** Supplied records follows **

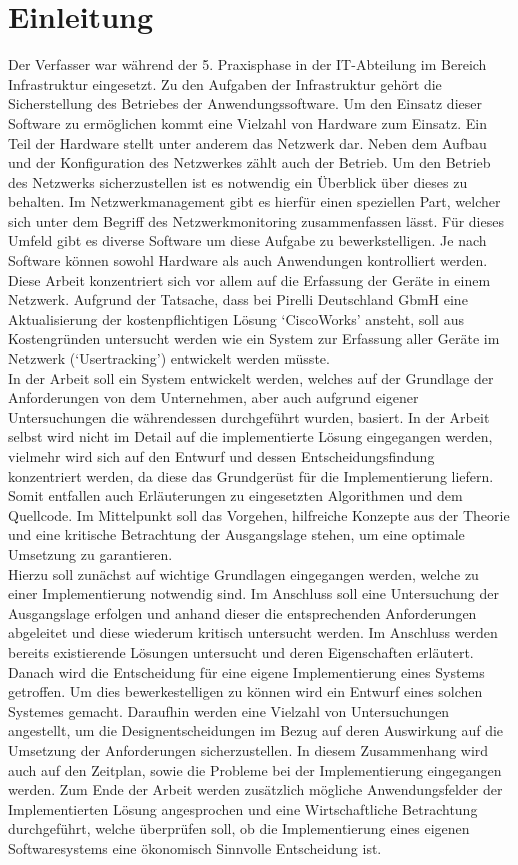 \chapter{Einleitung}
\label{cha:Einleitung}

Der Verfasser war während der 5. Praxisphase in der IT-Abteilung im Bereich Infrastruktur eingesetzt.
Zu den Aufgaben der Infrastruktur gehört die Sicherstellung des Betriebes der Anwendungssoftware. Um den Einsatz dieser Software zu ermöglichen kommt eine Vielzahl von Hardware zum Einsatz. Ein Teil der Hardware stellt unter anderem das Netzwerk dar. Neben dem Aufbau und der Konfiguration des Netzwerkes zählt auch der Betrieb. Um den Betrieb des Netzwerks sicherzustellen ist es notwendig ein Überblick über dieses zu behalten.
Im Netzwerkmanagement gibt es hierfür einen speziellen Part, welcher sich unter dem Begriff des Netzwerkmonitoring zusammenfassen lässt. Für dieses Umfeld gibt es diverse Software um diese Aufgabe zu bewerkstelligen. Je nach Software können sowohl Hardware als auch Anwendungen kontrolliert werden. Diese Arbeit konzentriert sich vor allem auf die Erfassung der Geräte in einem Netzwerk. Aufgrund der Tatsache, dass bei Pirelli Deutschland GbmH eine Aktualisierung der kostenpflichtigen Lösung ‘CiscoWorks’ ansteht, soll aus Kostengründen untersucht werden wie ein System zur Erfassung aller Geräte im Netzwerk (‘Usertracking’) entwickelt werden müsste.\\
In der Arbeit soll ein System entwickelt werden, welches auf der Grundlage der Anforderungen von dem Unternehmen, aber auch aufgrund eigener Untersuchungen die währendessen durchgeführt wurden, basiert. In der Arbeit selbst wird nicht im Detail auf die implementierte Lösung eingegangen werden, vielmehr wird sich auf den Entwurf und dessen Entscheidungsfindung konzentriert werden, da diese das Grundgerüst für die Implementierung liefern. Somit entfallen auch Erläuterungen zu eingesetzten Algorithmen und dem Quellcode.
Im Mittelpunkt soll das Vorgehen, hilfreiche Konzepte aus der Theorie und eine kritische Betrachtung der Ausgangslage stehen, um eine optimale Umsetzung zu garantieren.\\
Hierzu soll zunächst auf wichtige Grundlagen eingegangen werden, welche zu einer Implementierung notwendig sind. Im Anschluss soll eine Untersuchung der Ausgangslage erfolgen und anhand dieser die entsprechenden Anforderungen abgeleitet und diese wiederum kritisch untersucht werden. Im Anschluss werden bereits existierende Lösungen untersucht und deren Eigenschaften erläutert. Danach wird die Entscheidung für eine eigene Implementierung eines Systems getroffen. Um dies bewerkestelligen zu können wird ein Entwurf eines solchen Systemes gemacht. Daraufhin werden eine Vielzahl von Untersuchungen angestellt, um die Designentscheidungen im Bezug auf deren Auswirkung auf die Umsetzung der Anforderungen sicherzustellen. In diesem Zusammenhang wird auch auf den Zeitplan, sowie die Probleme bei der Implementierung eingegangen werden.
Zum Ende der Arbeit werden zusätzlich mögliche Anwendungsfelder der Implementierten Lösung angesprochen und eine Wirtschaftliche Betrachtung durchgeführt, welche überprüfen soll, ob die Implementierung eines eigenen Softwaresystems eine ökonomisch Sinnvolle Entscheidung ist.\\
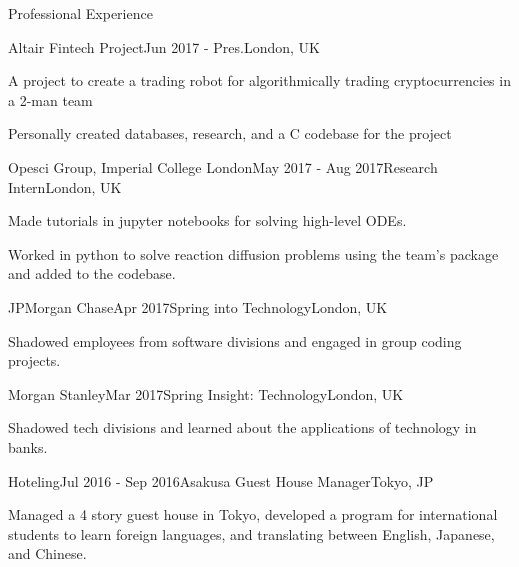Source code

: \documentclass[10pt]{resume} %
\begin{document}
\begin{rSection}{Professional Experience}

\begin{rSubsection}{Altair Fintech Project}{Jun 2017 - Pres.}{}{London, UK}
    \item A project to create a trading robot for algorithmically trading cryptocurrencies in a 2-man team
    \item Personally created databases, research, and a C codebase for the project
\end{rSubsection}


\begin{rSubsection}{Opesci Group, Imperial College London}{May 2017 - Aug 2017}{Research Intern}{London, UK}
    \item Made tutorials in jupyter notebooks for solving high-level ODEs.
    \item Worked in python to solve reaction diffusion problems using the team's package and added to the codebase.
\end{rSubsection}


\begin{rSubsection}{JPMorgan Chase}{Apr 2017}{Spring into Technology}{London, UK}
    \item Shadowed employees from software divisions and engaged in group coding projects.
\end{rSubsection}


\begin{rSubsection}{Morgan Stanley}{Mar 2017}{Spring Insight: Technology}{London, UK}
    \item Shadowed tech divisions and learned about the applications of technology in banks.
\end{rSubsection}


\begin{rSubsection}{Hoteling}{Jul 2016 - Sep 2016}{Asakusa Guest House Manager}{Tokyo, JP}
    \item Managed a 4 story guest house in Tokyo, developed a program for international students to learn foreign languages, and translating between English, Japanese, and Chinese.
\end{rSubsection}


\end{rSection}
\end{document}
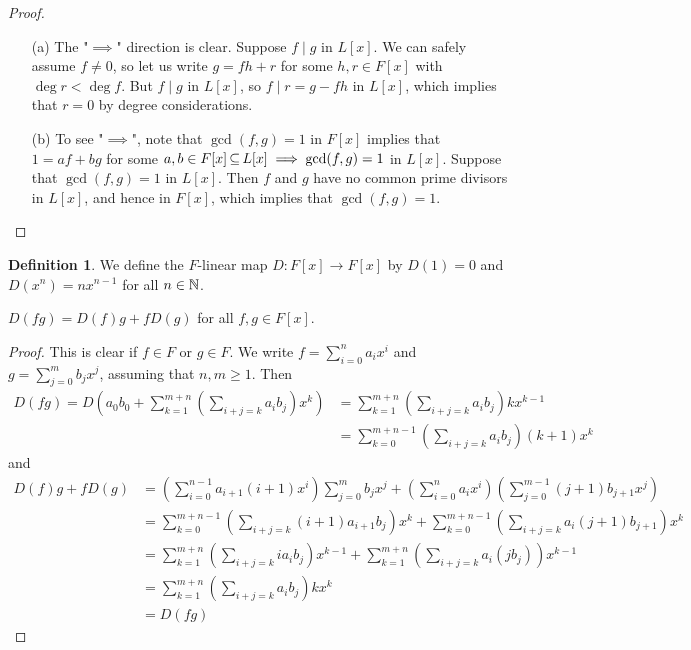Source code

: \documentclass[11pt]{book}
\theoremstyle{definition}   \newtheorem{defn}[counter]{Definition} %
\DeclareMathOperator{\ra}{\rightarrow}   \DeclareMathOperator{\Poly}{\mathbf{P}}   \DeclareMathOperator{\spn}{\textnormal{span}}   \DeclareMathOperator{\aut}{\textnormal{Aut}}
\newcommand{\vs}{\vspace{8pt}}
\numberwithin{counter}{chapter}
\begin{document}
 \begin{proof}\ 
 \begin{enumerate}
 \item[(a)] The "$\implies$" direction is clear. Suppose $f \mid g$ in $L[x]$. We can safely assume $f \ne 0$, so let us write $g = fh + r$ for some $h,r \in F[x]$ with $\deg r < \deg f$. But $f \mid g$ in $L[x]$, so $f \mid r = g-fh$ in $L[x]$, which implies that $r = 0$ by degree considerations. 
 
 \item[(b)] To see "$\implies$", note that $\gcd(f,g) = 1$ in $F[x]$ implies that $1 = af + bg$ for some $a,b \in F[x] \operatorname{\subseteq} L[x] \implies \gcd(f,g) = 1$ in $L[x]$. Suppose that $\gcd(f,g) = 1$ in $L[x]$. Then $f$ and $g$ have no common prime divisors in $L[x]$, and hence in $F[x]$, which implies that $\gcd(f,g) = 1$. 
 \end{enumerate}
 \end{proof}
 
 \vs
 
 \begin{defn}
 We define the $F$-linear map $D : F[x] \ra F[x]$ by $D(1) = 0$ and $D(x^n) = n x^{n-1}$ for all $n \in \operatorname{\mathbb{N}}$. 
 \end{defn}

\vs

\begin{lemma}
$D(fg) = D(f)g + fD(g)$ for all $f,g \in F[x]$. 
\end{lemma}

\begin{proof}
This is clear if $f \in F$ or $g \in F$. We write $f = \sum_{i=0}^n a_i x^i$ and $g = \sum_{j=0}^m b_j x^j$, assuming that $n,m \geq 1$. Then
\begin{align*}
D(fg) = D\left(a_0 b_0 + \sum_{k=1}^{m+n} \left( \sum_{i+j=k} a_i b_j\right) x^k\right) &= \sum_{k=1}^{m+n} \left( \sum_{i+j=k} a_i b_j\right) k x^{k-1} \\
&= \sum_{k=0}^{m+n-1} \left(\sum_{i+j=k} a_i b_j\right) (k+1) x^k
\end{align*}
and
\begin{align*}
D(f)g + fD(g) &= \left(\sum_{i=0}^{n-1} a_{i+1}(i+1) x^{i}\right) \sum_{j=0}^m b_j x^j + \left(\sum_{i=0}^n a_i x^i\right) \left(\sum_{j=0}^{m-1} (j+1) b_{j+1}x^j\right) \\
&= \sum_{k=0}^{m+n-1} \left(\sum_{i+j=k} (i+1)a_{i+1} b_j\right)x^k + \sum_{k=0}^{m+n-1} \left(\sum_{i+j=k} a_i (j+1) b_{j+1}\right)x^k \\
&= \sum_{k=1}^{m+n} \left(\sum_{i+j=k} ia_{i} b_j\right)x^{k-1} + \sum_{k=1}^{m+n} \left(\sum_{i+j=k} a_i (j b_{j})\right)x^{k-1} \tag{critical step} \\
&= \sum_{k=1}^{m+n} \left(\sum_{i+j=k} a_i b_j \right) k x^k \\
&= D(fg) 
\end{align*}
\end{proof}
\end{document}
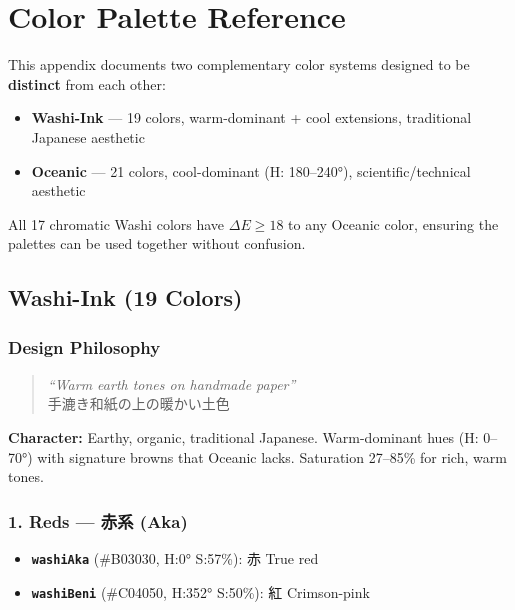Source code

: 
\chapter{Color Palette Reference}\label{app:color}

This appendix documents two complementary color systems designed to be \textbf{distinct} from each other:

\begin{itemize}
    \item \textbf{Washi-Ink} --- 19 colors, warm-dominant + cool extensions, traditional Japanese aesthetic
    \item \textbf{Oceanic} --- 21 colors, cool-dominant (H: 180--240°), scientific/technical aesthetic
\end{itemize}

\noindent All 17 chromatic Washi colors have $\Delta E \geq 18$ to any Oceanic color, ensuring the palettes can be used together without confusion.

\section{Washi-Ink (19 Colors)}

\subsection*{Design Philosophy}

\begin{quote}
    \textit{``Warm earth tones on handmade paper''} \\
    手漉き和紙の上の暖かい土色
\end{quote}

\noindent\textbf{Character:} Earthy, organic, traditional Japanese. Warm-dominant hues (H: 0--70°) with signature browns that Oceanic lacks. Saturation 27--85\% for rich, warm tones.

\subsection*{1. Reds --- 赤系 (Aka)}
\begin{itemize}
    \item \textbf{\texttt{washiAka}} (\#B03030, H:0° S:57\%): 赤 True red
    \item \textbf{\texttt{washiBeni}} (\#C04050, H:352° S:50\%): 紅 Crimson-pink
\end{itemize}

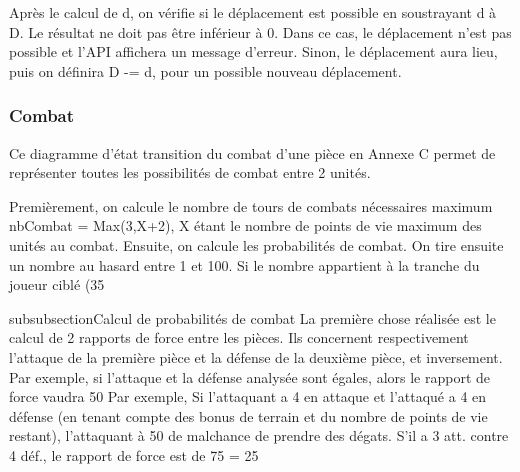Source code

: Après le calcul de d, on vérifie si le déplacement est possible en soustrayant d à D. Le résultat ne doit pas être inférieur à 0. Dans ce cas, le déplacement n'est pas possible et l'API affichera un message d'erreur. Sinon, le déplacement aura lieu, puis on définira D -= d, pour un possible nouveau déplacement.

\subsubsection{Combat}
Ce diagramme d'état transition du combat d'une pièce en Annexe C permet de représenter toutes les possibilités de combat entre 2 unités. 

Premièrement, on calcule le nombre de tours de combats nécessaires maximum nbCombat = Max(3,X+2), X étant le nombre de points de vie maximum des unités au combat. Ensuite, on calcule les probabilités de combat. On tire ensuite un nombre au hasard entre 1 et 100. Si le nombre appartient à la tranche du joueur ciblé (35 %

subsubsection{Calcul de probabilités de combat}
La première chose réalisée est le calcul de 2 rapports de force entre les pièces. Ils concernent respectivement l'attaque de la première pièce et la défense de la deuxième pièce, et inversement. Par exemple, si l'attaque et la défense analysée sont égales, alors le rapport de force vaudra 50%
Par exemple, Si l’attaquant a 4 en attaque et l’attaqué a 4 en défense
(en tenant compte des bonus de terrain et du nombre de points de vie restant), l’attaquant à 50%
de malchance de prendre des dégats. S’il a 3 att. contre 4 déf., le rapport de force est de 75%
= 25%

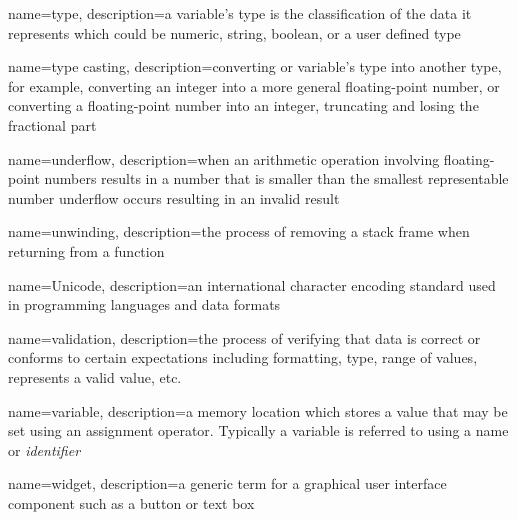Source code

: {
  name=type,
  description={a variable's type is the classification of the data it represents which could be numeric, string, boolean, or
  	a user defined type}
}

{
  name=type casting,
  description={converting or variable's type into another type, for example, converting an integer into a more general floating-point number, or
  	converting a floating-point number into an integer, truncating and losing the fractional part}
}

{
  name=underflow,
  description={when an arithmetic operation involving floating-point numbers results in a number that is smaller than the smallest representable
  number underflow occurs resulting in an invalid result}
}

{
  name=unwinding,
  description={the process of removing a stack frame when returning from a function}
}

{
  name=Unicode,
  description={an international character encoding standard used in programming languages and data formats}
}

{
  name=validation,
  description={the process of verifying that data is correct or conforms to certain expectations including formatting, type, range of values,
  	represents a valid value, etc.}
}

{
  name=variable,
  description={a memory location which stores a value that may be set using an assignment operator.  Typically a variable
  	is referred to using a name or \emph{identifier}}
}

{
  name=widget,
  description={a generic term for a graphical user interface component such as a button or text box}
}







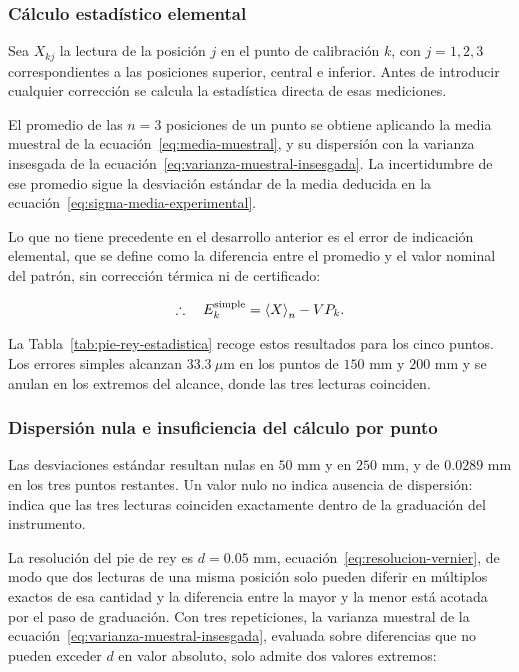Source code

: \subsubsection{Cálculo estadístico elemental}
\label{sec:pie-rey-estadistica}

Sea $X_{kj}$ la lectura de la posición $j$ en el punto de calibración $k$, con
$j = 1, 2, 3$ correspondientes a las posiciones superior, central e inferior. Antes
de introducir cualquier corrección se calcula la estadística directa de esas
mediciones.

El promedio de las $n = 3$ posiciones de un punto se obtiene aplicando la media
muestral de la ecuación~\eqref{eq:media-muestral}, y su dispersión con la varianza
insesgada de la ecuación~\eqref{eq:varianza-muestral-insesgada}. La incertidumbre de
ese promedio sigue la desviación estándar de la media deducida en la
ecuación~\eqref{eq:sigma-media-experimental}.

Lo que no tiene precedente en el desarrollo anterior es el error de indicación
elemental, que se define como la diferencia entre el promedio y el valor nominal del
patrón, sin corrección térmica ni de certificado:

\begin{equation}
    \therefore\quad
    E_k^{\text{simple}} = \left\langle X \right\rangle_n - VP_k .
    \label{eq:E-simple}
\end{equation}

La Tabla~\ref{tab:pie-rey-estadistica} recoge estos resultados para los cinco puntos.
Los errores simples alcanzan $33.3\ \mu\text{m}$ en los puntos de $150$ mm y $200$ mm
y se anulan en los extremos del alcance, donde las tres lecturas coinciden.



\subsubsection*{Dispersión nula e insuficiencia del cálculo por punto}

Las desviaciones estándar resultan nulas en $50$ mm y en $250$ mm, y de
$0.0289$ mm en los tres puntos restantes. Un valor nulo no indica ausencia de
dispersión: indica que las tres lecturas coinciden exactamente dentro de la
graduación del instrumento.

La resolución del pie de rey es $d = 0.05$ mm, ecuación~\eqref{eq:resolucion-vernier},
de modo que dos lecturas de una misma posición solo pueden diferir en múltiplos
exactos de esa cantidad y la diferencia entre la mayor y la menor está acotada por
el paso de graduación. Con tres repeticiones, la varianza muestral de la
ecuación~\eqref{eq:varianza-muestral-insesgada}, evaluada sobre diferencias que no
pueden exceder $d$ en valor absoluto, solo admite dos valores extremos:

** End of Supplied records **

What the exercise asks
Reproduce, word for word, everything in the listing above from the line containing "together without confusion." down to the line containing "Premièrement, on calcule", both of them included. No pictures.

Exercise response
\noindent All 17 chromatic Washi colors have $\Delta E \geq 18$ to any Oceanic color, ensuring the palettes can be used together without confusion.

\section{Washi-Ink (19 Colors)}

\subsection*{Design Philosophy}

\begin{quote}
    \textit{``Warm earth tones on handmade paper''} \\
    手漉き和紙の上の暖かい土色
\end{quote}

\noindent\textbf{Character:} Earthy, organic, traditional Japanese. Warm-dominant hues (H: 0--70°) with signature browns that Oceanic lacks. Saturation 27--85\% for rich, warm tones.

\subsection*{1. Reds --- 赤系 (Aka)}
\begin{itemize}
    \item \textbf{\texttt{washiAka}} (\#B03030, H:0° S:57\%): 赤 True red
    \item \textbf{\texttt{washiBeni}} (\#C04050, H:352° S:50\%): 紅 Crimson-pink
\end{itemize}

Source code

: Après le calcul de d, on vérifie si le déplacement est possible en soustrayant d à D. Le résultat ne doit pas être inférieur à 0. Dans ce cas, le déplacement n'est pas possible et l'API affichera un message d'erreur. Sinon, le déplacement aura lieu, puis on définira D -= d, pour un possible nouveau déplacement.

\subsubsection{Combat}
Ce diagramme d'état transition du combat d'une pièce en Annexe C permet de représenter toutes les possibilités de combat entre 2 unités. 

Premièrement, on calcule le nombre de tours de combats nécessaires maximum nbCombat = Max(3,X+2), X étant le nombre de points de vie maximum des unités au combat. Ensuite, on calcule les probabilités de combat. On tire ensuite un nombre au hasard entre 1 et 100. Si le nombre appartient à la tranche du joueur ciblé (35 %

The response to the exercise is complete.